• “There’s no love song finer/ But how strange the change/ From major to minor”, as Cole Porter observed in his Great American Songbook classic Ev’ry Time We Say Goodbye (1944). Surely he had Franz Schubert (1797-1828) in mind when he wrote those words, though. In Schubert’s case it’s as often the change from minor to major, the light that comes from darkness, the smile out of the frown, that is strange, and affecting. Our own goodbyes, courtesy of Covid-19, include a farewell to normal concert life. There’s no “ev’ry time” here. Online streaming has become the new “live”, and recordings must quench all our other musical needs, unless we can make music ourselves (at a safe social distance).
One CD from the pile on my desk – showing a picture of a single gull flying over a dark, heaving sea – stood out. No surprise to find it was of music by Schubert, its title timely: Lebensstürme: Music for piano four-hands, performed by Duo Pleyel (Alexandra Nepomnyashchaya and Richard Egarr), on the Glasgow-based Linn label.
Lebensstürme translates as “storms of life”. No one quite matched the Viennese composer, dead by 31, in his capacity for compressing brief joy, sorrow, friendship, solace into a short song, or a simple change of key. “Every night when I go to bed, I hope that I may never wake again, and every morning renews my grief,” he wrote. Yet music gave him purpose: “I compose every morning, and when one piece is done I begin another.” We might learn from his equanimity.
The title “storms of life” wasn’t Schubert’s. This work, the Allegro in A minor, D947, was written in May 1828, the last year of his life. It was eventually published in 1840 by Anton Diabelli, who thought up the name, presumably with an eye to the market. It has the weight and drama of the first movement of a sonata, opening with thunderous, emphatic chords – undeniably stormy – then skittering off with rushing accompaniment, and rapid scales passing between the four hands. Silences interrupt, like jerky, jumped grooves. The middle section, in a bizarrely unrelated key, rescues us from the grey-black opening. Tranquil and hymn-like, this glow of copper and bronze is short-lived.
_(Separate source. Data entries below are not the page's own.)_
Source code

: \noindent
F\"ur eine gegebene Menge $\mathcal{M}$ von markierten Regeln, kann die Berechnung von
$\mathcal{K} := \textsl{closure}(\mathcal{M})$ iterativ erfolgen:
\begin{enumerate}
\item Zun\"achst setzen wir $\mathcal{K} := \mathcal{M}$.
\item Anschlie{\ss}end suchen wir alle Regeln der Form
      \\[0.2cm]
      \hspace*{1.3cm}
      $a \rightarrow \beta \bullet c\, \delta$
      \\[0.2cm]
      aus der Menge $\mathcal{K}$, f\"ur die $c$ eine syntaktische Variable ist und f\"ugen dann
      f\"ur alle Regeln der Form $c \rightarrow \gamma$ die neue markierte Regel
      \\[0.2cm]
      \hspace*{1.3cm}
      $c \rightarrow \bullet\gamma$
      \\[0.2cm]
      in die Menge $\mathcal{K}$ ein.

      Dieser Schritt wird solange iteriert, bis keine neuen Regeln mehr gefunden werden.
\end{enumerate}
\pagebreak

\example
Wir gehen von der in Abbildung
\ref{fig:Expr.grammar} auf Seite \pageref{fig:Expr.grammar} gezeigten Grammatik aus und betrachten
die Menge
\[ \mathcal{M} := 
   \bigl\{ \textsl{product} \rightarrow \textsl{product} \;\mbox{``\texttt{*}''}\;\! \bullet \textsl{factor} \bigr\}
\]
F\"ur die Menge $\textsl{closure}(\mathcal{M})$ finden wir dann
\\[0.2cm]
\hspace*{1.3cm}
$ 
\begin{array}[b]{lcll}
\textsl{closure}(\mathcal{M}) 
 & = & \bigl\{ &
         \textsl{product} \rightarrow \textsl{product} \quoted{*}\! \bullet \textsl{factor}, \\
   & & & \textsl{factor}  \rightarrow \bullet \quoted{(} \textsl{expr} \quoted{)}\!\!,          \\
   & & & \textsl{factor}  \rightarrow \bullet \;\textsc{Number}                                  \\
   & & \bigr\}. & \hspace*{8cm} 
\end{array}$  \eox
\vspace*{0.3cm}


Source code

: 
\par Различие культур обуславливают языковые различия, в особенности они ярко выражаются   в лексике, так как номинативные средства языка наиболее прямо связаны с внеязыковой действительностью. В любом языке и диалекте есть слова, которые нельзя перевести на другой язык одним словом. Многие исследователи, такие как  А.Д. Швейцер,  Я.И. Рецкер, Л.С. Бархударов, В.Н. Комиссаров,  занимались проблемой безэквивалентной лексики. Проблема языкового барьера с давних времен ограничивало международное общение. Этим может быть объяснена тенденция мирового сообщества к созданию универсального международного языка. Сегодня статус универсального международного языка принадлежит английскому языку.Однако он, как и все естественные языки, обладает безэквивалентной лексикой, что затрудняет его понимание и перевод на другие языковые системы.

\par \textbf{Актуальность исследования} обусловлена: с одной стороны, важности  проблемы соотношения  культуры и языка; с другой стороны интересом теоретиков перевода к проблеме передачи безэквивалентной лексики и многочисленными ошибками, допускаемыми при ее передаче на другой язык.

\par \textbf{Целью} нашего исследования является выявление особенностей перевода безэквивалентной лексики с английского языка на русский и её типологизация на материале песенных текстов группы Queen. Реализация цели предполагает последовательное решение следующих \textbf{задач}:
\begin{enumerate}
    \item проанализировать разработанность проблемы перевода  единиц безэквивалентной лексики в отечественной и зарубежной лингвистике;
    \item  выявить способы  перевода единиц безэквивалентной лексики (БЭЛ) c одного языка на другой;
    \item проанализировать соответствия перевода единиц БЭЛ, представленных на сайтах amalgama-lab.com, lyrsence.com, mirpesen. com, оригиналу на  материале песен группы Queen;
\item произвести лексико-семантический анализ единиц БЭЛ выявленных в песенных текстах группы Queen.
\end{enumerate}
• Duo Pleyel, as the name indicates, use a French Pleyel piano from 1848: bright-toned, almost acidic at the top but warm, with a clean, nimble action. The sense of four hands entwining across the keyboard (will anyone dare play duets, a perfect domestic activity, in this becalmed existence? A real question) is vivid, immediate. The instrument’s sound conjures an intimate Biedermeier drawing room of the sort Schubert might have known. A modern concert grand creates a different effect: bigger, softer edged, velvety, more resonant and blended. Both are right, depending on taste or mood, as American-Israeli pianist Shai Wosner admirably proves in his new Onyx Classics double album of late Piano Sonatas (D845, D894, D958, D960), played on a Steinway.
These works are the glorious flowering of Schubert’s impossibly abundant, impossibly brief career. They recast our sense of time. Here, as in Lebensstürme, sudden silences halt the flow. Seemingly endless phrases, suspended in reverie, or at times nightmare, evoke mystery, anguish, longing. Each sonata, like life itself, is a restless tussle between continuity and fracture. We hear this, above all, in Schubert’s last major work, the Sonata in B flat, D960. It glimpses heaven, touches the void and ends, against the odds, in triumph. Both these striking and complementary discs, by Duo Pleyel and Wosner, quote Schubert himself: “Whenever I tried to sing of love, it turned to pain; and when I tried to sing of pain, it turned to love.” Major to minor, minor to major. Music for all times. Music for now.